Note: The units in this table are pixels. Depending on how you’re going to use them, you might choose to store the values just like this, or normalized into units either of image size or grid cell size. That is, an anchor box width for a 416x416 image with 13x13 grid could be 32 pixels, or 1.0 grid cell relative, or 0.077 image relative. You’re free to convert back and forth depending on what you’re interested in computing. YOLO frequently uses grid cell relative so the units can directly be combined within the loss function, then scaling back to image relative at the end.

Takeaways

Several things to notice in these numbers compared to the table for the top 8 sorted bounding boxes. First, the sizes and shapes are varied; they are much less square and there is considerably more range in overall size.
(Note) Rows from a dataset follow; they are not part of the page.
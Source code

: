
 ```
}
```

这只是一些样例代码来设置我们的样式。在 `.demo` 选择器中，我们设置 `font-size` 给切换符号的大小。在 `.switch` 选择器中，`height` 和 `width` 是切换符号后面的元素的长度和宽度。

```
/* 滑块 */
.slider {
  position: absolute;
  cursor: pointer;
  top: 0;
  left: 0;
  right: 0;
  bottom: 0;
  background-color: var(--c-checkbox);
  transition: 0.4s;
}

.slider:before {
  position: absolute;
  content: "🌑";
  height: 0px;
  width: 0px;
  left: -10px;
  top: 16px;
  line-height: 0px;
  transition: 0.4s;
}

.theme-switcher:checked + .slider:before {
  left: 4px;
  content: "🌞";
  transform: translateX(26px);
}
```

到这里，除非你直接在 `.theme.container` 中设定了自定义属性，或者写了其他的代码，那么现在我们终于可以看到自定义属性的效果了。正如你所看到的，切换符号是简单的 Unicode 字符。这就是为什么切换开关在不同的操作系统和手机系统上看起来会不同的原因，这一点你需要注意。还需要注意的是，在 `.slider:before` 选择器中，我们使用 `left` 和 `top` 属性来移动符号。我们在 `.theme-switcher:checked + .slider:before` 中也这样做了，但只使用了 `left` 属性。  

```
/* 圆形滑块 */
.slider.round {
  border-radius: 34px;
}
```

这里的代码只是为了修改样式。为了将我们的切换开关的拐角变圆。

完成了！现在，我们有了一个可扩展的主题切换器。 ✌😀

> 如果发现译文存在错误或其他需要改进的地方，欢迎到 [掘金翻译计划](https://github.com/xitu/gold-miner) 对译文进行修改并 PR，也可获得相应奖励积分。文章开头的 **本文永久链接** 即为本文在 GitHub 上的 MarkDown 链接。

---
Most importantly, the average IOU is 2x to almost 3x higher than it was using the boxes selected by sorting on occurrence. This shows that the anchor boxes proposed by the K-Means approach are much more representative of the entire data set. This makes intuitive sense, given that the top 8 from sorting only covered about 1.5% of the bounding boxes in the data set and were of a very homogeneous shape. Sorting and counting might be a simple solution, but it’s not a very good one. The YOLO team (JP Redmon et al ) preferred K-means. Here it is in their own words using k-means to generate our bounding box starts the model off with a better representation and makes the task easier to learn.

Next Step

The next step is to use the computed anchor boxes to set up the ground truth data. In order for the cost function to work naturally, the CNN output and the ground truth must have the same shape. The trick is to map the labelled ground truth bounding boxes to the best anchor box (spoiler alert: YOLO uses IOU) and grid cell location. That will be covered in the next thread, which will explain why using representative anchor boxes (the paper calls them priors ) improves network training over using only a naive approach or purely random initialization (equivalent to no anchor boxes at all).

6 Likes

Thanks for your contributions ai_curious. Great stuff!